I know now why surgeons wear green. It’s to match their faces. I have just got back from “scrubbing in” as they call it in Grey’s Anatomy. I am at the La Prairie Clinic just outside Montreux researching my next book and having a perfect time. This place is paradise. I have slept for ten hours each night, eaten the healthiest food I have ever seen and been pampered from head to foot. If you’ve got the dough; go.
Today I interviewed their plastic surgeon, a charming man called Sabri Derder. Dr Derder was rushing off to operate when we met so we only had 20 minutes to chat.
“What sort of operation is it?” I asked.
“Breast lifting, liposuction and a nose job,” he said. “All on the same woman.”
I said I would love to see that. “Come along,” he told me. “But you should have lunch first.”
In the restaurant I was too excited to eat. The thought of all that green kit, a real operating theatre and real live Dr McDreamy (pictured left) just made me lose my appetite. So off I charged to the female dressing room in the operating block where I was given a whole new (green) outfit, complete with plastic green clogs (slightly last season but we are in Switzerland) and a cute little scrub-cap (although I can see why McDreamy and co have their own designer ones). Oh and a mask, which looked truly unsexy with glasses but what the hell. I was told to wash my hands and forearms and then cover them in antiseptic. I was a little worried about how the antiseptic would mix with the seaweed wrap I’d had earlier but it seemed OK.
On the operating table lay the victim. Dr Derder was busy pushing metal poles into her hips. Through a plastic tube a mixture of fat and blood was pouring.
“Have you had lunch?” asked Penny, the English scrub-nurse. “It’s always better to eat beforehand.”
I coped well with the liposuction. It was the breasts that did me in. You know how when men get a football in their crotch other men inexplicably always wince? Well, you should have seen me wince. I won’t go into too much detail but a boob-lift is not as simple as it might sound. This woman’s nipples, for example, were moved up by four centimetres.
I have thought about a boob-job, especially after the mammogram left my breasts less perky than they once were (see below blog Flat as a Pancake). I also thought it might be a painless way of dealing with any impending mid-life crisis. Believe me, it isn’t.
Copyright: Helena Frith Powell 2007
Very interesting, Helena. I am glad you have been dissuaded from surgically perking up your lovely breasts which are just fine, in my humble opinion…
Are women subjecting themselves to these procedures for the benefit of men, or for themselves? Please don’t imagine we much notice.
On behalf of most men, I am certain, can I just say: we don’t care. We would really rather you left nature to take its course.
Of course if this is because women are constantly inspecting one another then the male influence is limited.
I hope your new book will address this question.
Hello Mr M
I certainly will look at this in the new book. I think it’s a mixture of self-esteem, wanting to feel good about oneself and also wanting to be attractive (ie more attractive than other women).
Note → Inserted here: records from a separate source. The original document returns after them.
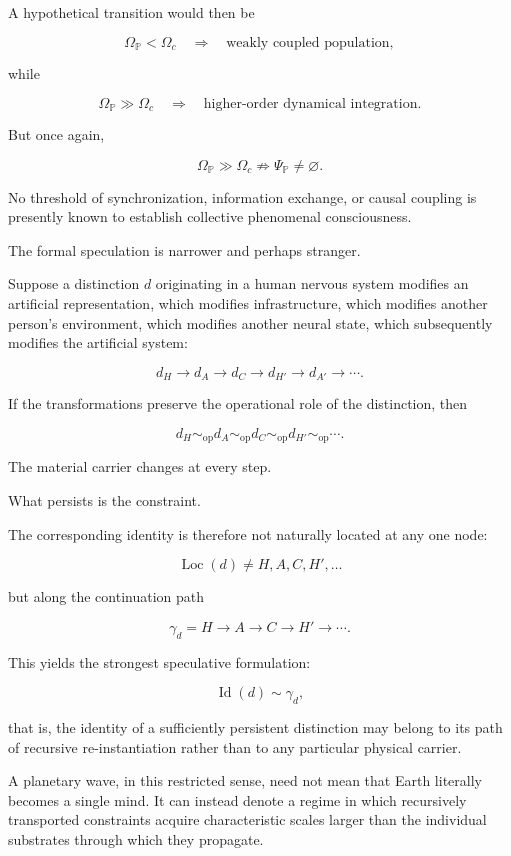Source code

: \documentclass[11pt]{article}
\begin{document}
A hypothetical transition would then be

\[
\Omega_{\mathbb{P}}
<
\Omega_c
\quad\Rightarrow\quad
\text{weakly coupled population},
\]

while

\[
\Omega_{\mathbb{P}}
\gg
\Omega_c
\quad\Rightarrow\quad
\text{higher-order dynamical integration}.
\]

But once again,

\[
\Omega_{\mathbb{P}}
\gg
\Omega_c
\not\Rightarrow
\Psi_{\mathbb{P}}\neq\varnothing.
\]

No threshold of synchronization, information exchange, or causal coupling is presently known to establish collective phenomenal consciousness.

The formal speculation is narrower and perhaps stranger.

Suppose a distinction $d$ originating in a human nervous system modifies an artificial representation, which modifies infrastructure, which modifies another person's environment, which modifies another neural state, which subsequently modifies the artificial system:

\[
d_H
\rightarrow
d_A
\rightarrow
d_C
\rightarrow
d_{H'}
\rightarrow
d_{A'}
\rightarrow\cdots.
\]

If the transformations preserve the operational role of the distinction, then

\[
d_H
\sim_{\mathrm{op}}
d_A
\sim_{\mathrm{op}}
d_C
\sim_{\mathrm{op}}
d_{H'}
\sim_{\mathrm{op}}
\cdots.
\]

The material carrier changes at every step.

What persists is the constraint.

The corresponding identity is therefore not naturally located at any one node:

\[
\operatorname{Loc}(d)
\neq
H,
A,
C,
H',
\ldots
\]

but along the continuation path

\[
\gamma_d
=
H\rightarrow A\rightarrow C\rightarrow H'\rightarrow\cdots.
\]

This yields the strongest speculative formulation:

\[
\boxed{
\operatorname{Id}(d)
\sim
\gamma_d,
}
\]

that is, the identity of a sufficiently persistent distinction may belong to its path of recursive re-instantiation rather than to any particular physical carrier.

A planetary wave, in this restricted sense, need not mean that Earth literally becomes a single mind. It can instead denote a regime in which recursively transported constraints acquire characteristic scales larger than the individual substrates through which they propagate.
\end{document}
But there are limits……
Hx
what a great idea for research. why don’t i ever come up with ideas like that. the most exotic location i’ve written about is … corwall. tragic, eh?
er – make that cornwall
I would say it was worth every minute, considering the alternative view you had, of the so-handsome surgeon; is Jonathan Miller the journalist who used to make my Sundays (or perhaps it was Saturdays )in the Times but who went off to Pezenas? I have been searching for him (to read his articles of course) ever since. Did the TV licence people ever get him? Please do tell…
I did catch that plane but have missed a few since…
Are Jonathan Miller and Janejill the same person? If not, this could be a cyber romance in the making…
Just saw your piece on breast surgery, after writing to you about your nora ephron woes. Listen, the mammogram has not permanently maimed your breasts. I have some great, simple exercises you can do to keep them from sagging. They really work! I am 50, have never had surgery, have largish breasts and can practically go braless. Not that I would. Wearing a good bra and wearing it most of the time also works wonders.
One can admire a person for their mind you know …. if you look at my blog, I think I have proved I am female.(see “Tenderness in Tenerife” Now it is up to Jonathan to prove his existence…
Aach! The large lunch I just ate is now feeling quite unsettled after reading that post! Wow HFP, you do get to do some really cool stuff.